EXERCISE BRIEF
Select the lines below containing the word "aecf".

▼

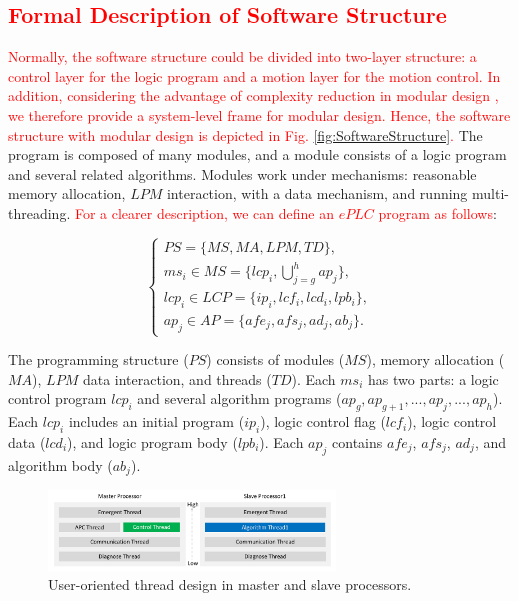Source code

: \documentclass[journal,UTF8]{IEEEtran}
\begin{document}
	\subsection{\textcolor{red}{Formal Description of Software Structure}}  
	\textcolor{red}{Normally, the software structure could be divided into two-layer structure: a control layer for the logic program and a motion layer for the motion control. In addition, considering the advantage of complexity reduction in modular design \cite{Vyatkin2013Software}, we therefore provide a system-level frame for modular design. Hence, the software structure with modular design is depicted in Fig. \ref{fig:SoftwareStructure}.} The program is composed of many modules, and a module consists of a logic program and several related algorithms. Modules work under mechanisms: reasonable memory allocation, $LPM$ interaction, with a data mechanism, and running multi-threading. \textcolor{red}{For a clearer description, we can define an $ePLC$ program as follows}:
	
	\begin{equation}
	\left\{
	\begin{array}{l}
	PS = \{MS, MA , LPM, TD\},\\
	ms_i \in MS = \{lcp_i, \bigcup_{j=g}^h ap_j\},\\
	lcp_i \in LCP = \{ip_i, lcf_i, lcd_i, lpb_i\},\\
	ap_j \in AP = \{afe_j, afs_j, ad_j, ab_j\}.
	\end{array}
	\right.
	\end{equation}
	
	The programming structure ($PS$) consists of modules ($MS$), memory allocation ($MA$), $LPM$ data interaction, and threads ($TD$). Each $ms_i$ has two parts: a logic control program $lcp_i$ and several algorithm programs ($ap_g, ap_{g+1},..., ap_{j},..., ap_{h}$). Each $lcp_i$ includes an initial program ($ip_i$), logic control flag ($lcf_i$), logic control data ($lcd_i$), and logic program body ($lpb_i$). Each $ap_{j}$ contains $afe_{j}$, $afs_{j}$, $ad_{j}$, and algorithm body ($ab_{j}$).
	
	\begin{figure}
		\centering
		\includegraphics[width=3in]{fig/FIG5.pdf}
		\caption{ User-oriented thread design in master and slave processors.}
		\label{fig:Threads}
	\end{figure}
\end{document}
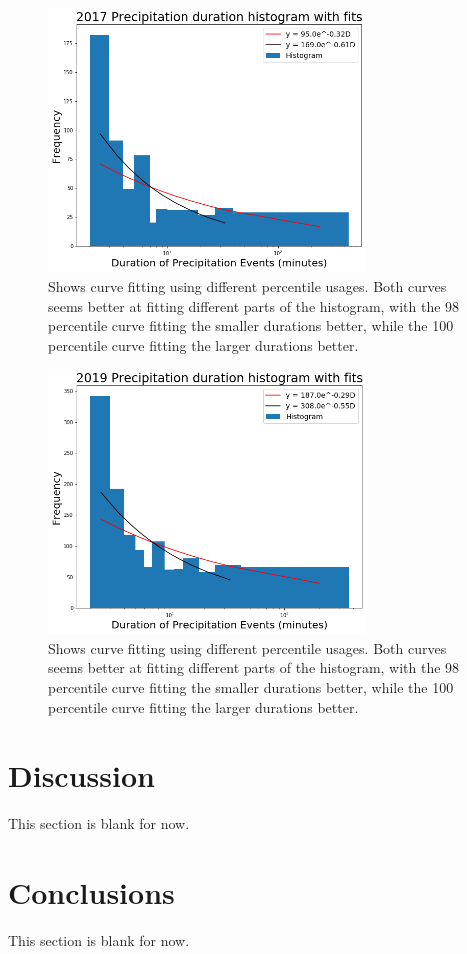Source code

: \documentclass[11pt]{report}
\begin{document}
\clearpage
\begin{figure}[t]
	\centering
	\includegraphics[width=0.75\textwidth]{Figures/precip17_new.png}
	\caption[2017 Exponentials with contrasting curve fitting]
	{\label{precip17_redone}
		Shows curve fitting using different percentile usages. Both curves seems better at fitting different parts of the histogram, with the 98 percentile curve fitting the smaller durations better, while the 100 percentile curve fitting the larger durations better. }
\end{figure}
\begin{figure}[b]
	\centering
	\includegraphics[width=0.75\textwidth]{Figures/precip19_new.png}
	\caption[2019 Exponentials with contrasting curve fitting]
	{\label{precip19_redone}
		Shows curve fitting using different percentile usages. Both curves seems better at fitting different parts of the histogram, with the 98 percentile curve fitting the smaller durations better, while the 100 percentile curve fitting the larger durations better. }
\end{figure}

	
\section{Discussion\label{sec:discussion}}
This section is blank for now. 

\section{Conclusions\label{sec:conclusions}}
This section is blank for now. 

\small
\renewcommand{\bibsep}{0em}

\renewcommand{\bibname}{References}


\end{document}
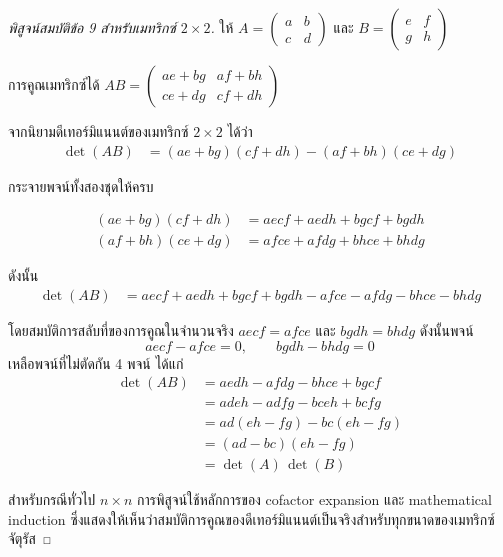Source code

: \begin{proof}[พิสูจน์สมบัติข้อ 9 สำหรับเมทริกซ์ $2 \times 2$]
ให้ $A = \begin{pmatrix} a & b \\ c & d \end{pmatrix}$ และ $B = \begin{pmatrix} e & f \\ g & h \end{pmatrix}$

การคูณเมทริกซ์ได้ $AB = \begin{pmatrix} ae+bg & af+bh \\ ce+dg & cf+dh \end{pmatrix}$

จากนิยามดีเทอร์มิแนนต์ของเมทริกซ์ $2\times 2$ ได้ว่า
\begin{align*}
\det(AB) &= (ae+bg)(cf+dh) - (af+bh)(ce+dg)
\end{align*}

กระจายพจน์ทั้งสองชุดให้ครบ

\begin{align*}
(ae+bg)(cf+dh) &= aecf + aedh + bgcf + bgdh \\
(af+bh)(ce+dg) &= afce + afdg + bhce + bhdg
\end{align*}

ดังนั้น
\begin{align*}
\det(AB) &= aecf + aedh + bgcf + bgdh - afce - afdg - bhce - bhdg
\end{align*}

โดยสมบัติการสลับที่ของการคูณในจำนวนจริง $aecf = afce$ และ $bgdh = bhdg$ ดังนั้นพจน์
\[
aecf - afce = 0, \qquad bgdh - bhdg = 0
\]
เหลือพจน์ที่ไม่ตัดกัน 4 พจน์ ได้แก่
\begin{align*}
\det(AB) &= aedh - afdg - bhce + bgcf \\
&= adeh - adfg - bceh + bcfg \\
&= ad(eh - fg) - bc(eh - fg) \\
&= (ad - bc)(eh - fg) \\
&= \det(A)\,\det(B)
\end{align*}

สำหรับกรณีทั่วไป $n \times n$ การพิสูจน์ใช้หลักการของ cofactor expansion และ mathematical induction ซึ่งแสดงให้เห็นว่าสมบัติการคูณของดีเทอร์มิแนนต์เป็นจริงสำหรับทุกขนาดของเมทริกซ์จัตุรัส
\end{proof}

▲

RESPONSE TO THE TASK
(ae+bg)(cf+dh) &= aecf + aedh + bgcf + bgdh \\
\det(AB) &= aecf + aedh + bgcf + bgdh - afce - afdg - bhce - bhdg
โดยสมบัติการสลับที่ของการคูณในจำนวนจริง $aecf = afce$ และ $bgdh = bhdg$ ดังนั้นพจน์
aecf - afce = 0, \qquad bgdh - bhdg = 0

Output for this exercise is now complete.